Figure 1. Nobiletin inhibits benign prostatic hyperplasia (BPH) cell viability. BPH-1 and WPMY-1 cells were treated with nobiletin (0, 30, 60, and 120 μM) for 24 h. (A) Cell viability was measured by MTT assay. (B) Cell numbers were counted using a hemocytometer and presented as fold changes. (C) Morphological changes were observed under an inverted microscope (200×). The scale bar represents 50 µm. Data represent mean ± standard deviation (SD) of three independent experiments. *p < 0.05; **p < 0.01; ***p < 0.001.

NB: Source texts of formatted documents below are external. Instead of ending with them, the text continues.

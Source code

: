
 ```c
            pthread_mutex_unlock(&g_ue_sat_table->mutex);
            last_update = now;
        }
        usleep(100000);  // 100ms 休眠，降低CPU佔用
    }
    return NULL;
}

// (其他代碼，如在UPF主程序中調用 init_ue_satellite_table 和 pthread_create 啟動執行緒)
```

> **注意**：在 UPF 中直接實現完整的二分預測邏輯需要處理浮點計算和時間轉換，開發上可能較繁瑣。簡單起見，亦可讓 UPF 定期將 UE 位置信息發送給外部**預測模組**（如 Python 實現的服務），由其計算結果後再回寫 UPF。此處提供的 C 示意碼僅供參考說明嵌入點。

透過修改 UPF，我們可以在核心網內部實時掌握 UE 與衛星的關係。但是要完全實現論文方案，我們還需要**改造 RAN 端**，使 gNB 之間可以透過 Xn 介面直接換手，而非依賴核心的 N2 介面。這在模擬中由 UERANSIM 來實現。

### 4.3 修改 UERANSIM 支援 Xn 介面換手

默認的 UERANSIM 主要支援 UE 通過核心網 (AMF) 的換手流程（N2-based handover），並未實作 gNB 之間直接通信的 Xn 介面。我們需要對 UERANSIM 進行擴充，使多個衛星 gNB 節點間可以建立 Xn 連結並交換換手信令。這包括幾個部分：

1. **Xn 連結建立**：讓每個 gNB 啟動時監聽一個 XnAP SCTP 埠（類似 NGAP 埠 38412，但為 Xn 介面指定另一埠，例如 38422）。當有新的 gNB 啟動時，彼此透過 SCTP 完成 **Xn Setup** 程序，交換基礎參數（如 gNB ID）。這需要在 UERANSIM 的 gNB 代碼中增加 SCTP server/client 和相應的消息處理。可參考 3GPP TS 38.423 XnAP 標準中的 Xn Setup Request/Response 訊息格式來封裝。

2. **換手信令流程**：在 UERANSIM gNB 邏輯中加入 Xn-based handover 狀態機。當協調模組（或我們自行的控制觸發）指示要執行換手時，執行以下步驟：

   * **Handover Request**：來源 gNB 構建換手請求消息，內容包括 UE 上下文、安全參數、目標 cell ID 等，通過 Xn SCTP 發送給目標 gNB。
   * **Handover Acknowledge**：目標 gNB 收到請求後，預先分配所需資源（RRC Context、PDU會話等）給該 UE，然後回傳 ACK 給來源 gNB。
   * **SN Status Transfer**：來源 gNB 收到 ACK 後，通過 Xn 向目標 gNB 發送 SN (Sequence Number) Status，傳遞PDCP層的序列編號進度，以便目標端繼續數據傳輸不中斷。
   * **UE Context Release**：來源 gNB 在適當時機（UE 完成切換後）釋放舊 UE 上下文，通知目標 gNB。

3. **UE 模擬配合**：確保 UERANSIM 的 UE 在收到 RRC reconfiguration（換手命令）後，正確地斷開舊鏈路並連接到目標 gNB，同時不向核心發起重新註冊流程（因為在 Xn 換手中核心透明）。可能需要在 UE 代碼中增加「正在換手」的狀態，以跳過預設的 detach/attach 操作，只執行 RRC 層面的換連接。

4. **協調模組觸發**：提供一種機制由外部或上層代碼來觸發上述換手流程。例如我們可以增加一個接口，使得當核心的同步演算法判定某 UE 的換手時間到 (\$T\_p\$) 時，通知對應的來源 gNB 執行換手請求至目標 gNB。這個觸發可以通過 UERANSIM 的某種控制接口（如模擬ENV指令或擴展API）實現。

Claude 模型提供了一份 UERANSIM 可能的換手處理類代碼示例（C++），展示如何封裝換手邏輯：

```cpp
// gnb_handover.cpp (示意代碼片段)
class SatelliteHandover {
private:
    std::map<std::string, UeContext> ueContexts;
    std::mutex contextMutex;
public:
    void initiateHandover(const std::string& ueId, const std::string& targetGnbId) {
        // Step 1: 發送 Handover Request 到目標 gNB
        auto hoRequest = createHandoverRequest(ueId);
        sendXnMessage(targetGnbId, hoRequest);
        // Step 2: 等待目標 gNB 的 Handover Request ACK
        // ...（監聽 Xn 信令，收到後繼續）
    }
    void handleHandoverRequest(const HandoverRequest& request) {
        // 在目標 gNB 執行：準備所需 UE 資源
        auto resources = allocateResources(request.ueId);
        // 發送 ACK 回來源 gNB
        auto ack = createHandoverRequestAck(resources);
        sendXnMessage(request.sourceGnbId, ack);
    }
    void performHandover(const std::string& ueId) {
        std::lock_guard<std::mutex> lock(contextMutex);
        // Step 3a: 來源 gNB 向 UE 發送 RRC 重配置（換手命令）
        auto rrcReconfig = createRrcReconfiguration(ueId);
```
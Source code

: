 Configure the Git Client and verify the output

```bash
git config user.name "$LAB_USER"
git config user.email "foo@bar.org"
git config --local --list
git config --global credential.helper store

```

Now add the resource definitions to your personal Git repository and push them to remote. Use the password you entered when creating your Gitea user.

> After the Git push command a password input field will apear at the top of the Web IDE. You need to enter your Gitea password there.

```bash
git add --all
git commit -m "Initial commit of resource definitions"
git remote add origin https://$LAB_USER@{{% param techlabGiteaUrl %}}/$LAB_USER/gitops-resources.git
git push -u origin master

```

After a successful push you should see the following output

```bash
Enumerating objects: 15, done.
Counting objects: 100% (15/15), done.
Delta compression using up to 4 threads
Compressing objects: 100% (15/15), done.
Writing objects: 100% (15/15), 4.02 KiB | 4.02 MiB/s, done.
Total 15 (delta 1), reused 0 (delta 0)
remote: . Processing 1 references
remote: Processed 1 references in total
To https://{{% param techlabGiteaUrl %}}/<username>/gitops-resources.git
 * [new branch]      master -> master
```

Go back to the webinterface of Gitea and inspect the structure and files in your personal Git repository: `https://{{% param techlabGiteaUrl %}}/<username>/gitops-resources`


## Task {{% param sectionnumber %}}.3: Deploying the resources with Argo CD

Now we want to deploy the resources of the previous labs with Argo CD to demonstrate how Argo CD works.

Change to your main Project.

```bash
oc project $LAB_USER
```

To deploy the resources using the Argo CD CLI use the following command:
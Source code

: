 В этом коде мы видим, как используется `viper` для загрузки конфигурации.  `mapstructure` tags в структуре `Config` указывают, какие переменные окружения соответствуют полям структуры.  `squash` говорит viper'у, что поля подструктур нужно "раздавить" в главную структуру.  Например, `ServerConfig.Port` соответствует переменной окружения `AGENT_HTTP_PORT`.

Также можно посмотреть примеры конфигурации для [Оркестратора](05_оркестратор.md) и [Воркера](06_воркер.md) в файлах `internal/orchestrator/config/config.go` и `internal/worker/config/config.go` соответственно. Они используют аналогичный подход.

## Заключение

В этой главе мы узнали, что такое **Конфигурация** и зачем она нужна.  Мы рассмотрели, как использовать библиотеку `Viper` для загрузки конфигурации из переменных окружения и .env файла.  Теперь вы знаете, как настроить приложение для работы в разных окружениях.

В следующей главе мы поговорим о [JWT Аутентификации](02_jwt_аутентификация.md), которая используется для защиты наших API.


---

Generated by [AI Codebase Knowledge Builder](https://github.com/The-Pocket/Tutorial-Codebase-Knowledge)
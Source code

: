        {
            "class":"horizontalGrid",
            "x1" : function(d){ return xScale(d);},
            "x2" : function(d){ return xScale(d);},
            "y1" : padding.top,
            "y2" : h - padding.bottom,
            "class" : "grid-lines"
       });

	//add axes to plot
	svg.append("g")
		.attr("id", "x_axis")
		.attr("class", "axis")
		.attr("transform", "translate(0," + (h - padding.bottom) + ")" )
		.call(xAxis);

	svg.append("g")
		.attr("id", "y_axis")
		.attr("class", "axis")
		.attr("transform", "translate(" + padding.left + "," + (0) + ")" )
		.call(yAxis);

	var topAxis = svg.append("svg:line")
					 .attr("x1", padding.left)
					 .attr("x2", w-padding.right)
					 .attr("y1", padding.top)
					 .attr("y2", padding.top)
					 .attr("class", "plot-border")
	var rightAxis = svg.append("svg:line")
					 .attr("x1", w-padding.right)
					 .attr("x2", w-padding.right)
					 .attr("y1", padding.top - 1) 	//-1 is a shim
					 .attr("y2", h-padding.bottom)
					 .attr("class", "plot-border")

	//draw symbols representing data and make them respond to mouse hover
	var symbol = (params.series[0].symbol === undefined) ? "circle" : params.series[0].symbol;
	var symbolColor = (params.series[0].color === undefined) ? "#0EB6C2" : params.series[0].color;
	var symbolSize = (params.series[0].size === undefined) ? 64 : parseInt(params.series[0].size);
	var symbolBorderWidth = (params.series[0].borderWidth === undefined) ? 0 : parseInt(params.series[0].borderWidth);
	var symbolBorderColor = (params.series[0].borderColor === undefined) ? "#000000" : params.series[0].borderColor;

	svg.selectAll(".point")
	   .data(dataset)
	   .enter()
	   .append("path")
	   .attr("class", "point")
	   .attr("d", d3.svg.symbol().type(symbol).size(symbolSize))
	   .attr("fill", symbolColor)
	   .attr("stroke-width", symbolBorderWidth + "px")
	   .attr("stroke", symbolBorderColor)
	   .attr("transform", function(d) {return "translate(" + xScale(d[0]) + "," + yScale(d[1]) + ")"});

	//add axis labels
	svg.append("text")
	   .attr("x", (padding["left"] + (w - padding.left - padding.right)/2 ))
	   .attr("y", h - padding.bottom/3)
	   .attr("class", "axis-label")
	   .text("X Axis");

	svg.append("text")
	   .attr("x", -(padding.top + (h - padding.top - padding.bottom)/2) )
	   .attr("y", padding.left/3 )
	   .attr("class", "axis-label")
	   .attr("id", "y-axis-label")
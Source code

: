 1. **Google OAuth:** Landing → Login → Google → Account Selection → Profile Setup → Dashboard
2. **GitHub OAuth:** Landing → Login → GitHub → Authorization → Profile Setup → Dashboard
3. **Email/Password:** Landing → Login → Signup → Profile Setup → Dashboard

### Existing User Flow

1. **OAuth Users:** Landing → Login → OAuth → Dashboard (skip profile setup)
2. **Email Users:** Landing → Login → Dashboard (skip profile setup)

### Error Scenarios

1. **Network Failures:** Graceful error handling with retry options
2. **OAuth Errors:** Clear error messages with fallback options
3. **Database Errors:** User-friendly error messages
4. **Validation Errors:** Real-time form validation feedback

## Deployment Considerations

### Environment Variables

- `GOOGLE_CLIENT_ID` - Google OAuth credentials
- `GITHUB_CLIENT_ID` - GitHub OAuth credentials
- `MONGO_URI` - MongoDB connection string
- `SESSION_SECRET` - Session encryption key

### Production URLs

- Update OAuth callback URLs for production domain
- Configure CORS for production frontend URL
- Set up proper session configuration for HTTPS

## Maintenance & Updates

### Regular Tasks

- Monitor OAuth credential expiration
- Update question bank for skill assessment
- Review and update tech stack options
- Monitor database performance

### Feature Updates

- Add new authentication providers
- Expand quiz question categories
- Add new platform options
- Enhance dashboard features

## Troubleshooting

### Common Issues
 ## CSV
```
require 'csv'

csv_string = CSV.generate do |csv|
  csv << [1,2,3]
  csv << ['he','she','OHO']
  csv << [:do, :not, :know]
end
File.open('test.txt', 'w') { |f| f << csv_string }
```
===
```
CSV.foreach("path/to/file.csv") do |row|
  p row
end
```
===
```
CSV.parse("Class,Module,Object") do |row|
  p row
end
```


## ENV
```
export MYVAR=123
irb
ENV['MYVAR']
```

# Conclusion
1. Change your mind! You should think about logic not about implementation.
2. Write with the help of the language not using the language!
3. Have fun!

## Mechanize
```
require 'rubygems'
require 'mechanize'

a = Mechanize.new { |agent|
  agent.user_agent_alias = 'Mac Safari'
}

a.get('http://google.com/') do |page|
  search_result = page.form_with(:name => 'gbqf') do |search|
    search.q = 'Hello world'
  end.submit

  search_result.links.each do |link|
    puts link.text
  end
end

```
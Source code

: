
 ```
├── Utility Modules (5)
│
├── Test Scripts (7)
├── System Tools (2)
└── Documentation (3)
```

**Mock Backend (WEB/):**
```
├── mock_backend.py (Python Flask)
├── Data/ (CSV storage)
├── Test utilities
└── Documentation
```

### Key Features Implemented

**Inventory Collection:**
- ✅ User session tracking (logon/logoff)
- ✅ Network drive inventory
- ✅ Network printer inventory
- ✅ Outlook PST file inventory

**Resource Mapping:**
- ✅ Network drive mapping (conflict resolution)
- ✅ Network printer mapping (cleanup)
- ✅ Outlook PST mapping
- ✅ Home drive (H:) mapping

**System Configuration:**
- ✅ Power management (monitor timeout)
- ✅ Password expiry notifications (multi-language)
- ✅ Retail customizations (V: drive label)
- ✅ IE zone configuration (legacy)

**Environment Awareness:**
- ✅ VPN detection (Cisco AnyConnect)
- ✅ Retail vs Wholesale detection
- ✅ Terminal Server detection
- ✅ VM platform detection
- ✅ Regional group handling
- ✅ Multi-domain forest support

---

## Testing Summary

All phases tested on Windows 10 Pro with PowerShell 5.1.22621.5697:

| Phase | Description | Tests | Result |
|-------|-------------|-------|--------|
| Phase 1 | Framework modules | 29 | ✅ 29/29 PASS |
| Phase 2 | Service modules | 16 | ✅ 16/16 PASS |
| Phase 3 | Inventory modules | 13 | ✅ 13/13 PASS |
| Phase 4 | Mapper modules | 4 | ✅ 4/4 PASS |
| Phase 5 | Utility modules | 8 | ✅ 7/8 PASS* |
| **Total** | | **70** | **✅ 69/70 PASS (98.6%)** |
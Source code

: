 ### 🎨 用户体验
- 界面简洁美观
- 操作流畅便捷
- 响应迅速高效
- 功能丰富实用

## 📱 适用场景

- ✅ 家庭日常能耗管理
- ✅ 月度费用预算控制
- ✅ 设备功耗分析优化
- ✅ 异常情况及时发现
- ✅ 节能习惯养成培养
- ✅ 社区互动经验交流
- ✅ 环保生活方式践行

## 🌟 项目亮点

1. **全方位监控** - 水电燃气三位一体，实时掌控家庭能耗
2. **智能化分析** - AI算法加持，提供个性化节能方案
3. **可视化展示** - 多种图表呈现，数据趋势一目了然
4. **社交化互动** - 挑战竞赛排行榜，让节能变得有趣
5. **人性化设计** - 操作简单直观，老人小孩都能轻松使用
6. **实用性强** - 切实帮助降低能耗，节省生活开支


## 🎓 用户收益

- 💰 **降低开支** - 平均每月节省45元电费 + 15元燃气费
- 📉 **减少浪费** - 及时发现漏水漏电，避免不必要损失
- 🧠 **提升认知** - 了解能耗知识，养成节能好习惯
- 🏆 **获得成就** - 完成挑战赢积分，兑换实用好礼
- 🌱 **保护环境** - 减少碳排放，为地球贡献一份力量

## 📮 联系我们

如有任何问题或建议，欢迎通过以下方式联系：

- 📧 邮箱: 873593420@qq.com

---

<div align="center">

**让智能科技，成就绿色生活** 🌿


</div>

3.2 Nobiletin induces cell cycle arrest of G0/G1-phase in BPH cells

We next analyzed the distribution of the cell cycle through flow cytometry. Flow cytometric analysis revealed that nobiletin treatment increased the percentage of cells in the G0/G1 phase, whereas it decreased the population of cells in the S and G2/M phases in both cell lines (Figures 2A,B). These findings indicate that nobiletin treatment inhibits the proliferation of BPH-1 and WPMY-1 cells by inducing G0/G1-phase cell cycle arrest.

Figure 2

Figure 2. Nobiletin induces G0/G1-phase cell cycle arrest in BPH cells. BPH-1 and WPMY-1 cells were treated with nobiletin (0, 30, 60, and 120 μM) for 24 h (A,B) Cell cycle distribution was determined by flow cytometry for BPH-1 and WPMY-1 cells. Bar graphs represent the percentage of cells in each phase. Data represent mean ± SD of three independent experiments. *p < 0.05; **p < 0.01; ***p < 0.001.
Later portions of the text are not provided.